その後転職を経て、相当額の給与を得るようになりましたが、結婚と妻の出産により生活費の支出が増えたことから、返済が苦しくなりました。
「解決方法」
Hさんが借金をするに至った理由や債務総額から、自己破産が最も適当に思われました。しかしながら、Hさんは、債権者へ(全額は無理でも)少しでも返済していきたいとの思いが強く、自己破産することを潔しとしませんでした(仮にHさんが自己破産したとしても、特段デメリットはなく、それをキチンとご説明した上での判断でした)。
それならばと、Hさんの希望に叶うよう個人再生を検討しましたが、Hさんの家計の状況では再生手続きにより債務を圧縮しても、返済を継続していくことができるかどうか微妙な状態でした。
そこで、Hさん(及びその奥様)とともに徹底的に家計を見直し、返済原資を確保できるよう努めました。
「解決後状況」
Hさんは、大幅な見直しの結果、裁判所が再生手続きによる弁済が可能であると認めるに足る家計の状況になり、無事認可決定を得ました。
【Aさん(46歳・男性)のケース(住宅ローン特則あり)】
「相談前状況」
Aさんは、3人目の子供が生まれ、将来に向け自宅が手狭になることが予想されたため、その改築費用として銀行から借入れをしました。借入れ当初、とくに生活は苦しくありませんでしたが、子供が私立の高校、そして大学、専門学校へ進学し、3人分の学費が家計に重くのしかかるようになりました。
そこで、新たに教育ローンや、不足する生活費を補うために貸金業者から借り入れるようになり、気付いた時には住宅ローン以外の借り入れが約900万円に膨れ上がっていました。
「解決方法」
当然のことながら自宅を手放したくないのがAさんの希望でした。
ところが、Aさんの場合、住宅ローン残高が約800万円なのに対して、自宅不動産の査定価格が約1050万円であったため、所謂オーバーローン状態ではありませんでした(1050万円-800万円=約250万円の財産価値)。
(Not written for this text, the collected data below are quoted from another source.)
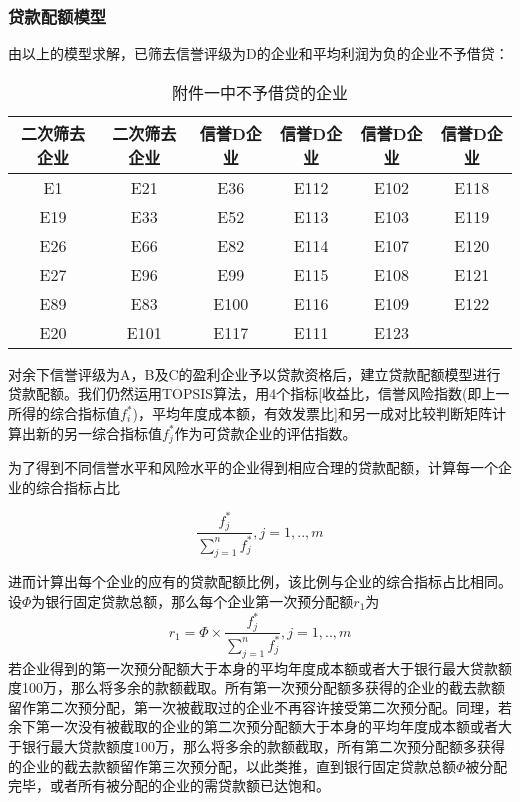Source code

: \documentclass{cumcmthesis}
\begin{document}
\subsubsection{贷款配额模型}
由以上的模型求解，已筛去信誉评级为D的企业和平均利润为负的企业不予借贷：

\begin{table}[H]   %
	\caption{附件一中不予借贷的企业}\label{tab:17} \centering
	\begin{tabular}{cccccc}
		\toprule[1.5pt]
		二次筛去企业 & 二次筛去企业 &信誉D企业&信誉D企业&信誉D企业&信誉D企业\\
		\midrule[1pt]
E1 & E21 &E36 & E112 &E102 & E118 \\ 
E19 & E33 &E52 & E113& E103 & E119\\ 
E26 & E66 &E82 & E114 &E107 & E120 \\ 
E27 & E96 &E99 & E115 & E108 & E121\\ 
E89 & E83 &E100 & E116 &E109 & E122\\ 
E20 & E101 & E117 & E111 & E123&   \\ 
		\bottomrule[1.5pt]
	\end{tabular}
\end{table}

对余下信誉评级为A，B及C的盈利企业予以贷款资格后，建立贷款配额模型进行贷款配额。我们仍然运用TOPSIS算法，用4个指标[收益比，信誉风险指数(即上一所得的综合指标值$f_i^*$)，平均年度成本额，有效发票比]和另一成对比较判断矩阵计算出新的另一综合指标值$f_j^*$作为可贷款企业的评估指数。

为了得到不同信誉水平和风险水平的企业得到相应合理的贷款配额，计算每一个企业的综合指标占比

\begin{equation}
\frac{f_j^*}{\sum_{j=1}^n f_j^*},j=1,..,m
\label{eq:zhibiaobi}
\end{equation}


进而计算出每个企业的应有的贷款配额比例，该比例与企业的综合指标占比相同。设$\Phi$为银行固定贷款总额，那么每个企业第一次预分配额$r_1$为
\begin{equation}
r_1=\Phi\times\frac{f_j^*}{\sum_{j=1}^n f_j^*},j=1,..,m
\end{equation}
若企业得到的第一次预分配额大于本身的平均年度成本额或者大于银行最大贷款额度100万，那么将多余的款额截取。所有第一次预分配额多获得的企业的截去款额留作第二次预分配，第一次被截取过的企业不再容许接受第二次预分配。同理，若余下第一次没有被截取的企业的第二次预分配额大于本身的平均年度成本额或者大于银行最大贷款额度100万，那么将多余的款额截取，所有第二次预分配额多获得的企业的截去款额留作第三次预分配，以此类推，直到银行固定贷款总额$\Phi$被分配完毕，或者所有被分配的企业的需贷款额已达饱和。
\end{document}
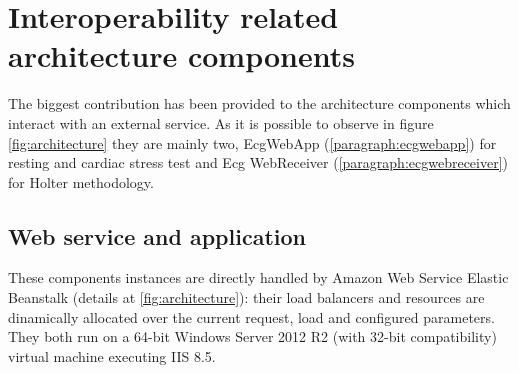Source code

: \section{Interoperability related architecture components}
The biggest contribution has been provided to the architecture components which interact with an external service. As it is possible to observe in figure \ref{fig:architecture} they are mainly two, EcgWebApp (\ref{paragraph:ecgwebapp}) for resting and cardiac stress test and Ecg WebReceiver (\ref{paragraph:ecgwebreceiver}) for Holter methodology.

\subsection{Web service and application}
These components instances are directly handled by Amazon Web Service Elastic Beanstalk (details at \ref{fig:architecture}): their load balancers and resources are dinamically allocated over the current request, load and configured parameters.\\
They both run on a 64-bit Windows Server 2012 R2 (with 32-bit compatibility) virtual machine executing IIS 8.5.
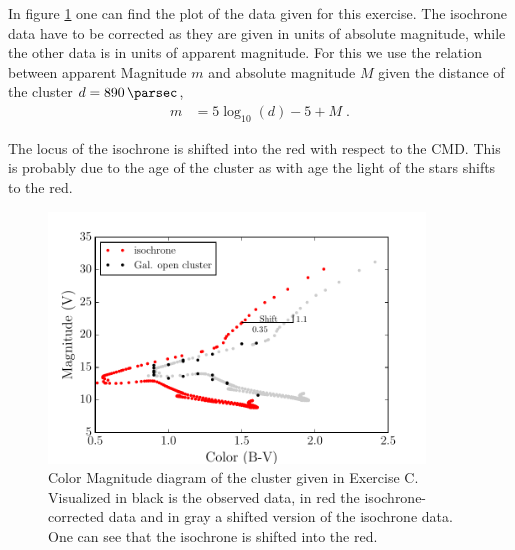 \documentclass[11pt,a4paper,twoside]{article}
\newcommand{\op}[1]{\operatorname{#1}}
\begin{document}
In figure \ref{fig:cmd} one can find the plot of the data given for this 
exercise. 
The isochrone data have to be corrected as they are given in units of absolute
magnitude, while the other data is in units of apparent magnitude. For this
we use the relation between apparent Magnitude $m$ and absolute magnitude $M$
given the distance of the cluster $d = \SI{890}{\parsec}$,
\begin{align}
    m &= 5\op{log}_{10}(d) - 5 + M \;.
\end{align}

The locus of the isochrone is shifted into the red with respect to the CMD. 
This is probably due to the age of the cluster as with age the light of the 
stars shifts to the red.


\begin{figure}
\centering
\includegraphics[width=10cm]{pic/CMD}
\caption{Color Magnitude diagram of the cluster given in Exercise C. 
         Visualized in black is the observed data, in red the 
         isochrone-corrected data and in gray a shifted version of the 
         isochrone data. One can see that the isochrone is shifted into the 
         red.}
\label{fig:cmd}
\end{figure}
\end{document}
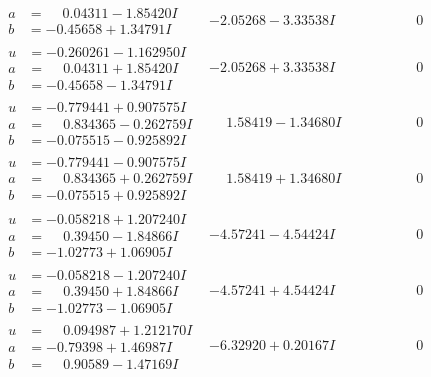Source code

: \documentclass[1p]{elsarticle_modified}
\theoremstyle{definition}
\begin{document}
$$\begin{array}{c|c|c}
\begin{aligned}
a &= \phantom{-}0.04311 - 1.85420 I \\
b &= -0.45658 + 1.34791 I\end{aligned}
 & -2.05268 - 3.33538 I & \phantom{-0.000000 } 0 \\ \hline\begin{aligned}
u &= -0.260261 - 1.162950 I \\
a &= \phantom{-}0.04311 + 1.85420 I \\
b &= -0.45658 - 1.34791 I\end{aligned}
 & -2.05268 + 3.33538 I & \phantom{-0.000000 } 0 \\ \hline\begin{aligned}
u &= -0.779441 + 0.907575 I \\
a &= \phantom{-}0.834365 - 0.262759 I \\
b &= -0.075515 - 0.925892 I\end{aligned}
 & \phantom{-}1.58419 - 1.34680 I & \phantom{-0.000000 } 0 \\ \hline\begin{aligned}
u &= -0.779441 - 0.907575 I \\
a &= \phantom{-}0.834365 + 0.262759 I \\
b &= -0.075515 + 0.925892 I\end{aligned}
 & \phantom{-}1.58419 + 1.34680 I & \phantom{-0.000000 } 0 \\ \hline\begin{aligned}
u &= -0.058218 + 1.207240 I \\
a &= \phantom{-}0.39450 - 1.84866 I \\
b &= -1.02773 + 1.06905 I\end{aligned}
 & -4.57241 - 4.54424 I & \phantom{-0.000000 } 0 \\ \hline\begin{aligned}
u &= -0.058218 - 1.207240 I \\
a &= \phantom{-}0.39450 + 1.84866 I \\
b &= -1.02773 - 1.06905 I\end{aligned}
 & -4.57241 + 4.54424 I & \phantom{-0.000000 } 0 \\ \hline\begin{aligned}
u &= \phantom{-}0.094987 + 1.212170 I \\
a &= -0.79398 + 1.46987 I \\
b &= \phantom{-}0.90589 - 1.47169 I\end{aligned}
 & -6.32920 + 0.20167 I & \phantom{-0.000000 } 0 \\ \hline\begin{aligned}

\end{aligned}
\end{array}$$
\end{document}
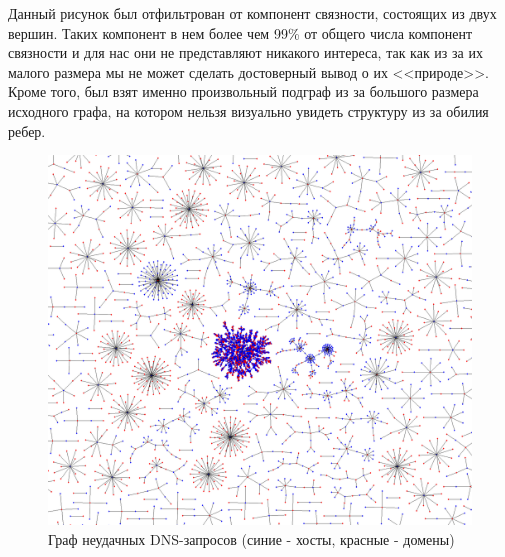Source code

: \documentclass[a4paper,14pt]{extreport} %
\begin{document}
Данный рисунок был отфильтрован от компонент связности, состоящих из двух вершин. Таких компонент в нем более чем 99\% от общего числа компонент связности и для нас они не представляют никакого интереса, так как из за их малого размера мы не может сделать достоверный вывод о их <<природе>>. Кроме того, был взят именно произвольный подграф из за большого размера исходного графа, на котором нельзя визуально увидеть структуру из за обилия ребер.
\\
\begin{figure}[H]
	\center
	\includegraphics[width=0.9\linewidth]{fail-graph.png}
	\caption{Граф неудачных DNS-запросов (синие - хосты, красные - домены)}
				
	\label{fig:subim1}
\end{figure}
	
\end{document}
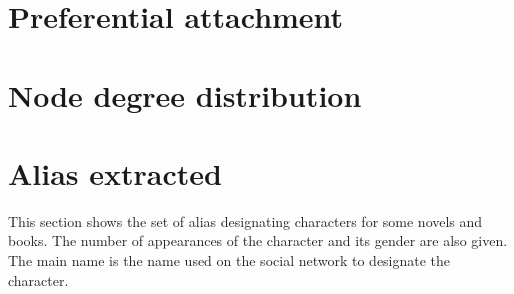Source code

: \documentclass[a4paper, 12pt]{report}
\begin{document}
\begin{appendices}
\chapter{Preferential attachment}
\label{ref_attachement}
%




\chapter{Node degree distribution}
\label{a_degree}
%

\chapter{Alias extracted}
This section shows the set of alias designating characters for some novels and books.
The number of appearances of the character and its gender are also given.
The main name is the name used on the social network to designate the character.
\label{alias_extracted}
%

\end{appendices}
\end{document}
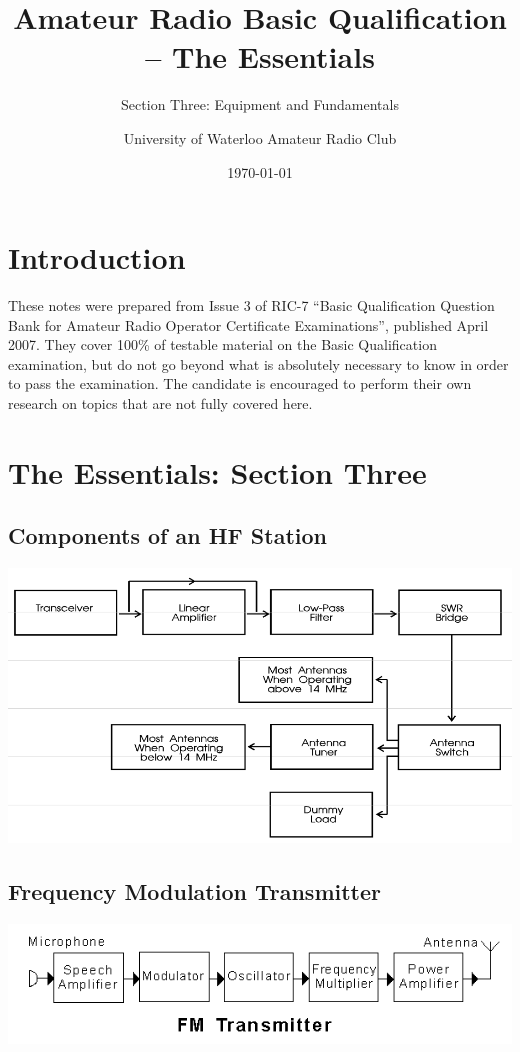 \documentclass[letterpaper,12pt]{scrartcl}
\title{Amateur Radio Basic Qualification -- The Essentials}
\subtitle{Section Three: Equipment and Fundamentals}
\author{University of Waterloo Amateur Radio Club}
\date{\today}
\begin{document}
\maketitle
\tableofcontents

\section{Introduction}

These notes were prepared from Issue 3 of RIC-7 ``Basic Qualification Question Bank for Amateur Radio Operator Certificate Examinations'', published April 2007.
They cover 100\% of testable material on the Basic Qualification examination, but do not go beyond what is absolutely necessary to know in order to pass the examination.
The candidate is encouraged to perform their own research on topics that are not fully covered here.

\section{The Essentials: Section Three}

\subsection{Components of an HF Station}

\includegraphics[width=150mm]{hf-station.png}

\subsection{Frequency Modulation Transmitter}

\includegraphics[width=150mm]{fm-transmitter.png}
\end{document}
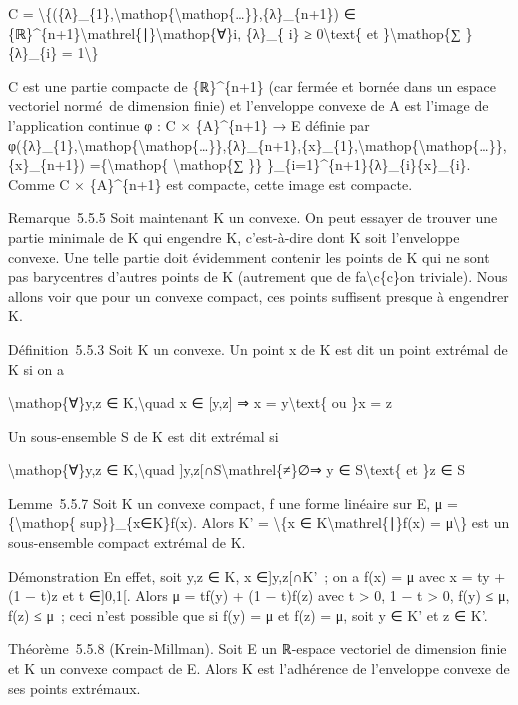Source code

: \documentclass[]{article}
\begin{document}
C =
\textbackslash{}\{(\{λ\}\_\{1\},\textbackslash{}mathop\{\textbackslash{}mathop\{\ldots{}\}\},\{λ\}\_\{n+1\})
∈
\{ℝ\}\^{}\{n+1\}\textbackslash{}mathrel\{∣\}\textbackslash{}mathop\{∀\}i,
\{λ\}\_\{ i\} ≥ 0\textbackslash{}text\{ et \}\textbackslash{}mathop\{∑
\}\{λ\}\_\{i\} = 1\textbackslash{}\}

C est une partie compacte de \{ℝ\}\^{}\{n+1\} (car fermée et bornée dans
un espace vectoriel normé~de dimension finie) et l'enveloppe convexe de
A est l'image de l'application continue φ : C × \{A\}\^{}\{n+1\} → E
définie par
φ(\{λ\}\_\{1\},\textbackslash{}mathop\{\textbackslash{}mathop\{\ldots{}\}\},\{λ\}\_\{n+1\},\{x\}\_\{1\},\textbackslash{}mathop\{\textbackslash{}mathop\{\ldots{}\}\},\{x\}\_\{n+1\})
=\{\textbackslash{}mathop\{ \textbackslash{}mathop\{∑ \}\}
\}\_\{i=1\}\^{}\{n+1\}\{λ\}\_\{i\}\{x\}\_\{i\}. Comme C ×
\{A\}\^{}\{n+1\} est compacte, cette image est compacte.

Remarque~5.5.5 Soit maintenant K un convexe. On peut essayer de trouver
une partie minimale de K qui engendre K, c'est-à-dire dont K soit
l'enveloppe convexe. Une telle partie doit évidemment contenir les
points de K qui ne sont pas barycentres d'autres points de K (autrement
que de fa\textbackslash{}c\{c\}on triviale). Nous allons voir que pour
un convexe compact, ces points suffisent presque à engendrer K.

Définition~5.5.3 Soit K un convexe. Un point x de K est dit un point
extrémal de K si on a

\textbackslash{}mathop\{∀\}y,z ∈ K,\textbackslash{}quad x ∈ {[}y,z{]} ⇒
x = y\textbackslash{}text\{ ou \}x = z

Un sous-ensemble S de K est dit extrémal si

\textbackslash{}mathop\{∀\}y,z ∈ K,\textbackslash{}quad
{]}y,z{[}∩S\textbackslash{}mathrel\{≠\}∅⇒ y ∈ S\textbackslash{}text\{ et
\}z ∈ S

Lemme~5.5.7 Soit K un convexe compact, f une forme linéaire sur E, μ
=\{\textbackslash{}mathop\{ sup\}\}\_\{x∈K\}f(x). Alors K' =
\textbackslash{}\{x ∈ K\textbackslash{}mathrel\{∣\}f(x) =
μ\textbackslash{}\} est un sous-ensemble compact extrémal de K.

Démonstration En effet, soit y,z ∈ K, x ∈{]}y,z{[}∩K'~; on a f(x) = μ
avec x = ty + (1 − t)z et t ∈{]}0,1{[}. Alors μ = tf(y) + (1 − t)f(z)
avec t \textgreater{} 0, 1 − t \textgreater{} 0, f(y) ≤ μ, f(z) ≤ μ~;
ceci n'est possible que si f(y) = μ et f(z) = μ, soit y ∈ K' et z ∈ K'.

Théorème~5.5.8 (Krein-Millman). Soit E un ℝ-espace vectoriel de
dimension finie et K un convexe compact de E. Alors K est l'adhérence de
l'enveloppe convexe de ses points extrémaux.
\end{document}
他にも目ぼしい財産として保険の解約返戻金があったため、Aさんの財産価値の合計は約280万円となり、(これが住宅ローン以外の債務総額の900万円の5分の1相当額である180万円を超えるため)その額を支払うとする内容の再生計画案を認めてもらわなくてはなりませんでした。
「解決後状況」
再生計画は3年の分割返済が原則なので、返済総額が約280万円の場合、月々の返済額が7万円を超え、返済を継続していくのが困難でした。そこで、「やむを得ない事情」により、返済期間を5年に延長し、月々の返済額を4万円程度にまで抑えることで、計画案どおり履行が可能と認められました。
結果、Aさんは自宅を手放さずに済みました。